The reason I found it so notable that Clarissa Ward, in particular, is participating in this story is because she had previously admitted that she was basically somebody who gave up on any pretense of journalistic neutrality or journalistic distance when it comes to Syria. She admitted that she was, in fact, a hardened advocate of the U.S. policy to remove Bashar Assad from power. In fact, she was sending deranged voicemails and emails to Obama White House officials because they didn't do more to remove Bashar Assad in 2021. She did a podcast entitled Intelligence Matters, which is hosted by the former acting director of the CIA under President Obama, Michael Morell, one of the people who accused Trump of being a Russian asset in 2016 when he endorsed Hillary Clinton and, needless to say, was one of the people who signed the letter, the notorious letter of 51 intelligence officials claiming that the Hunter Biden laptop had all the markings of Russian disinformation. She was on his podcast. She's a journalist on the podcast, chatting, very friendly with the former head of the CIA, because that's, of course, the loyalties that she has. And she was asked about Syria, and this is what she said. 

Author and war correspondent Clarissa Ward on reporting from conflict zones - "Intelligence Matters"

I will cop to the fact that I think I crossed the line in Syria. I became so emotionally involved and I was crushed by the U.S. response and the U.S. policy… I felt that there wasn't really a strong U.S. policy, that we had said 'Assad must go' and then we had done nothing to make him go. We had said chemical weapons were a red line and then that red line was crossed and there wasn't really anything in terms of real repercussions.

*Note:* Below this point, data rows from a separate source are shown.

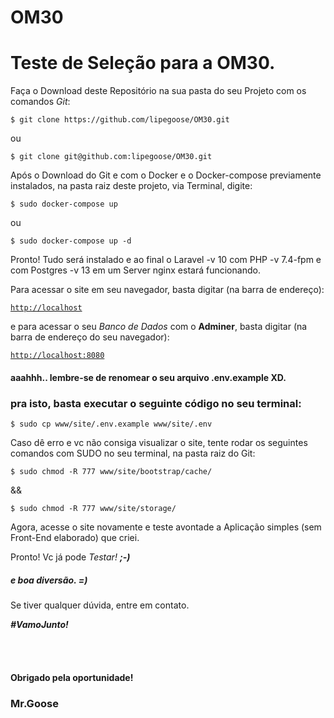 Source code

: # OM30
<h1>Teste de Seleção para a OM30.</h1>

<p>Faça o Download deste Repositório na sua pasta do seu Projeto com os comandos <i>Git</i>:</p>
<pre><code>$ git clone https://github.com/lipegoose/OM30.git</code></pre>
<p>ou</p>
<pre><code>$ git clone git@github.com:lipegoose/OM30.git</code></pre>
<p>Após o Download do Git e com o Docker e o Docker-compose previamente instalados, na pasta raiz deste projeto, via Terminal, digite:</p>
<pre><code>$ sudo docker-compose up</code></pre>
<p>ou</p>
<pre><code>$ sudo docker-compose up -d</code></pre>
<p>Pronto! Tudo será instalado e ao final o Laravel -v 10 com PHP -v 7.4-fpm e com Postgres -v 13 em um Server nginx estará funcionando.</p>
<p>Para acessar o site em seu navegador, basta digitar (na barra de endereço):</p>
<pre><code><a target="_blanck" href="http://localhost">http://localhost</a></code></pre>
<p>e para acessar o seu <i>Banco de Dados</i> com o <b>Adminer</b>, basta digitar (na barra de endereço do seu navegador):</p>
<pre><code><a target="_blanck" href="http://localhost:8080">http://localhost:8080</a></code></pre>
<h4>aaahhh.. lembre-se de renomear o seu arquivo .env.example XD.</h4>
<h3>pra isto, basta executar o seguinte código no seu terminal:</h3>
<pre><code>$ sudo cp www/site/.env.example www/site/.env</code></pre>
<p>Caso dê erro e vc não consiga visualizar o site, tente rodar os seguintes comandos com SUDO no seu terminal, na pasta raiz do Git:</p>
<pre><code>$ sudo chmod -R 777 www/site/bootstrap/cache/</code></pre>
<p>&&</p>
<pre><code>$ sudo chmod -R 777 www/site/storage/</code></pre>
<p>Agora, acesse o site novamente e teste avontade a Aplicação simples (sem Front-End elaborado) que criei.</p>
<p>Pronto! Vc já pode <i>Testar! <b>;-)</b></i></p>
<h5>e boa diversão. =)</h5>
<p>Se tiver qualquer dúvida, entre em contato.</p>
<p><b><i>#VamoJunto!</i></b></p>
<br>
<br>
<h4>Obrigado pela oportunidade!</h4>
<h3>Mr.Goose</h3>
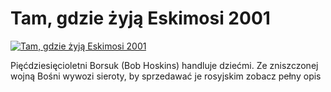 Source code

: Tam, gdzie żyją Eskimosi 2001 
=============
[![Tam, gdzie żyją Eskimosi 2001 ](http://vidos.pl/images/player.gif)](http://vidos.pl/tam-gdzie-zyja-eskimosi-2001)

 Pięćdziesięcioletni Borsuk (Bob Hoskins) handluje dziećmi. Ze zniszczonej wojną Bośni wywozi sieroty, by sprzedawać je rosyjskim zobacz pełny opis
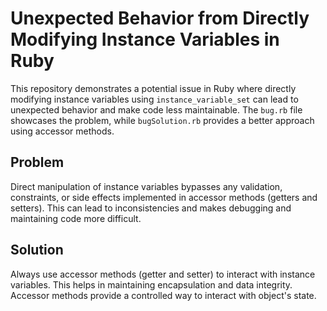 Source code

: # Unexpected Behavior from Directly Modifying Instance Variables in Ruby

This repository demonstrates a potential issue in Ruby where directly modifying instance variables using `instance_variable_set` can lead to unexpected behavior and make code less maintainable.  The `bug.rb` file showcases the problem, while `bugSolution.rb` provides a better approach using accessor methods.

## Problem

Direct manipulation of instance variables bypasses any validation, constraints, or side effects implemented in accessor methods (getters and setters). This can lead to inconsistencies and makes debugging and maintaining code more difficult. 

## Solution

Always use accessor methods (getter and setter) to interact with instance variables. This helps in maintaining encapsulation and data integrity. Accessor methods provide a controlled way to interact with object's state.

And I wrote Ben Rhodes an email to his official White House account. And I said, 'Dear Ben, I hope you're sleeping soundly as Aleppo burns. At least we have the Russians to sort it out. Best wishes, Clarissa.' (CBS News. June 2, 2021)

So, I don't think I ever need to prove but this is somebody who is a longtime activist for U.S. policy removing Bashar Assad and for putting in whoever these rebels are, because she herself admitted that “I crossed the line.” She's sending these, like, angry, enraged emails to Obama officials, sarcastic and embittered. It's not a journalist, it’s fine if people go around wanting to advocate for Obama doing more to remove Assad beyond giving the CIA $1 billion a year as he was doing, to fight along alongside ISIS and al-Qaeda. But to be a journalist covering Syria and at the same time berating the government for not unleashing the CIA even more to do regime change in a country? Obviously, that's crossing the line journalistically. But also, it's a good reason why we ought to be skeptical when then she starts putting out this kind of propaganda that is highly questionable. 

Here she is previously in what became controversial in October of 2023, showed herself on CNN avoiding what she said was rocket fire. Here's what happened:

Video. CNN. October 9, 2023.

She was on the ground out of breath, in Israel, on October 9, 2023, talking about these primitive crude rockets that Hamas was sending when Israel was sending 2,000-pound bombs and one thousand-pound bombs to destroy Gaza. She was there to convey the drama of being in Israel and the dangers of that. 

I'm just offering these facts about what we know. As I said, I'm not here to assert that CNN staged that very melodramatic and convenient prison rescue. If I had to bet, I'd say it's likelier that the Syrian handlers for rebels did it for CNN. But they don't even know that it could be just this huge coincidence that CNN stumbled into some forgotten prisoner, and he grabbed her by the arm, even though she's speaking English to him and he has perfectly manicured nails and he's holding onto her arm and she's saying, “Get water, get water.” She gives him the water, and he just drinks it out of great thirst. That could be a very excellent stroke of luck for CNN and for Clarissa Ward, who is a strong advocate, as she said, of this policy to remove Assad. But I think that it's very worth remembering – and I want to be as emphatic as I can be about how I phrase this because every single time there's a major geopolitical event that the United States cares about, extreme, deliberate, blatant material lies come spewing forth both before and afterward to influence public opinion and the way that Washington wants it to be, they disseminate those lies themselves or through their media. It happens all the time.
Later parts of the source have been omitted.